Silent Voices. Anne Cleeves. Macmillan (2011)

An enjoyable and entertaining crime story. When a woman is found murdered in the sauna of a hotel, Detective Inspector Vera Stanhope leads the investigation. The victim was a manager in social services and was connected with a very high profile case where the social worker directly involved in the case had just relocated to the same village where the victim lived. The investigation digs into the connections arising from the case and find that it has threads with the victim that add to the mystery rather than resolve it. The story unfolds very nicely, the reveals are very well staged and the conclusion is sharp and heartfelt.
Vera Stanhope dominates the book, not to the extend of excluding the rest of the cast, she is the driving force of the story and the investigation, everyone else is essentially pulled along in her wake. Anne Cleeves has developed a character who can take on the task and relish it, Vera Stanhope dominates because that is absolutely who she is. The investigation ignites her, it is the thrill of the hunt that pushes her and that  fierce energy puts her center stage in a very natural way. Ann Cleeves gives Vera Stanhope an almost ridiculous reversal of the physical style and shape of most female leads in crime fiction. She is probably overweight, she has eczema and the drinking and personal habits more frequently associated with lone male counterparts. All of which allow her vibrant, fantastically cantankerous personality shine out all the more, Vera does not have to worry about any aspect of femininity, her looks are never a problem.

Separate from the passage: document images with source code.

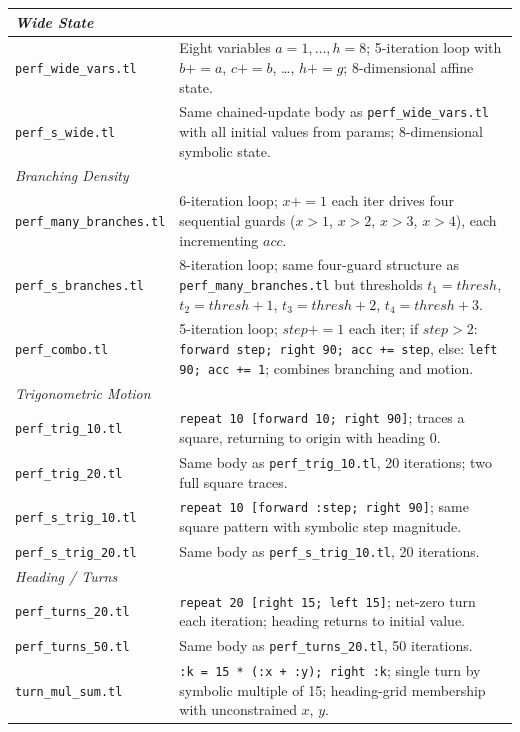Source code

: {\begin{longtable}{p{} p{}}
\midrule
\multicolumn{2}{l}{\textit{Wide State}} \\
\midrule
\texttt{perf\_wide\_vars.tl}     & Eight variables $a{=}1,\ldots,h{=}8$; 5-iteration loop with $b{+}{=}a$, $c{+}{=}b$, \ldots, $h{+}{=}g$; 8-dimensional affine state. \\
\texttt{perf\_s\_wide.tl}        & Same chained-update body as \texttt{perf\_wide\_vars.tl} with all initial values from params; 8-dimensional symbolic state. \\

\midrule
\multicolumn{2}{l}{\textit{Branching Density}} \\
\midrule
\texttt{perf\_many\_branches.tl} & 6-iteration loop; $x{+}{=}1$ each iter drives four sequential guards ($x{>}1$, $x{>}2$, $x{>}3$, $x{>}4$), each incrementing $\mathit{acc}$. \\
\texttt{perf\_s\_branches.tl}    & 8-iteration loop; same four-guard structure as \texttt{perf\_many\_branches.tl} but thresholds $t_1{=}\mathit{thresh}$, $t_2{=}\mathit{thresh}{+}1$, $t_3{=}\mathit{thresh}{+}2$, $t_4{=}\mathit{thresh}{+}3$. \\
\texttt{perf\_combo.tl}          & 5-iteration loop; $\mathit{step}{+}{=}1$ each iter; if $\mathit{step}{>}2$: \texttt{forward step; right 90; acc += step}, else: \texttt{left 90; acc += 1}; combines branching and motion. \\

\midrule
\multicolumn{2}{l}{\textit{Trigonometric Motion}} \\
\midrule
\texttt{perf\_trig\_10.tl}       & \texttt{repeat 10 [forward 10; right 90]}; traces a square, returning to origin with heading 0. \\
\texttt{perf\_trig\_20.tl}       & Same body as \texttt{perf\_trig\_10.tl}, 20 iterations; two full square traces. \\
\texttt{perf\_s\_trig\_10.tl}    & \texttt{repeat 10 [forward :step; right 90]}; same square pattern with symbolic step magnitude. \\
\texttt{perf\_s\_trig\_20.tl}    & Same body as \texttt{perf\_s\_trig\_10.tl}, 20 iterations. \\

\midrule
\multicolumn{2}{l}{\textit{Heading / Turns}} \\
\midrule
\texttt{perf\_turns\_20.tl}      & \texttt{repeat 20 [right 15; left 15]}; net-zero turn each iteration; heading returns to initial value. \\
\texttt{perf\_turns\_50.tl}      & Same body as \texttt{perf\_turns\_20.tl}, 50 iterations. \\
\texttt{turn\_mul\_sum.tl}       & \texttt{:k = 15 * (:x + :y); right :k}; single turn by symbolic multiple of 15; heading-grid membership with unconstrained $x$, $y$. \\

\end{longtable}
}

The rest of the cast all shine a little less brightly by comparison, none are simply convenient sketches, all of the cast are given care and attention, all given the chance to be themselves. In particular Ann Cleeves has given convincing life to two women who could easily have been shadows, pulled into the life of a tower of selfishness, instead in a nicely understated way both are given voices and hearts of their own that lead them to unexpected directions.

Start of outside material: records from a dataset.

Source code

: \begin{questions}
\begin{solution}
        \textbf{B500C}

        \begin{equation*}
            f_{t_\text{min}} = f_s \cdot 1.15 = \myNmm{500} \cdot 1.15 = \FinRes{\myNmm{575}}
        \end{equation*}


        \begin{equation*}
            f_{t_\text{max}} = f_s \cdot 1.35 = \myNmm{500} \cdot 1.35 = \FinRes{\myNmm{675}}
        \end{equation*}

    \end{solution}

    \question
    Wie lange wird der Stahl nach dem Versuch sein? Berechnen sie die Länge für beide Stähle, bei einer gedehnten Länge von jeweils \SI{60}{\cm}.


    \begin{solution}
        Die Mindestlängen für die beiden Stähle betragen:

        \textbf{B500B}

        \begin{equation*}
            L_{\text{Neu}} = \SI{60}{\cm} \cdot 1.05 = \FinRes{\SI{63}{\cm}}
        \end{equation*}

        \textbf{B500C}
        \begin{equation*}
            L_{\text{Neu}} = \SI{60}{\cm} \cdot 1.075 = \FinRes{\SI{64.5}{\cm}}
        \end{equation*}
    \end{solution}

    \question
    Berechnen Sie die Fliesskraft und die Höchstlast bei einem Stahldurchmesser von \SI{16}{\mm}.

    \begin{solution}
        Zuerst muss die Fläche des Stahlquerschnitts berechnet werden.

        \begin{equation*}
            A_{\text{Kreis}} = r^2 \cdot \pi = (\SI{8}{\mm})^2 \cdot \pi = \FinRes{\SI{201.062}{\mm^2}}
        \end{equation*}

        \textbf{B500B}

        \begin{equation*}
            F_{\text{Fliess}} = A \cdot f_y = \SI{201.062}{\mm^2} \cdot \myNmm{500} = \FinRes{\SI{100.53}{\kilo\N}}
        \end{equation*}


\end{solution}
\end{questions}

The plot mechanics are excellent, the threads nicely obscure and then pull together to reveal a nasty line of connections and reactions that in turn create their own connections and reactions. The cast outside of the investigation are caught so closely in the plot that they are in danger of just be puppets, Anne Cleeves manages to balance the humanity and the plot effectively enough so that the motives spring from the cast rather that via them.
This is a one woman show, happily the star is more that capable of bringing it off, Vera Stanhope is well worth spending time with.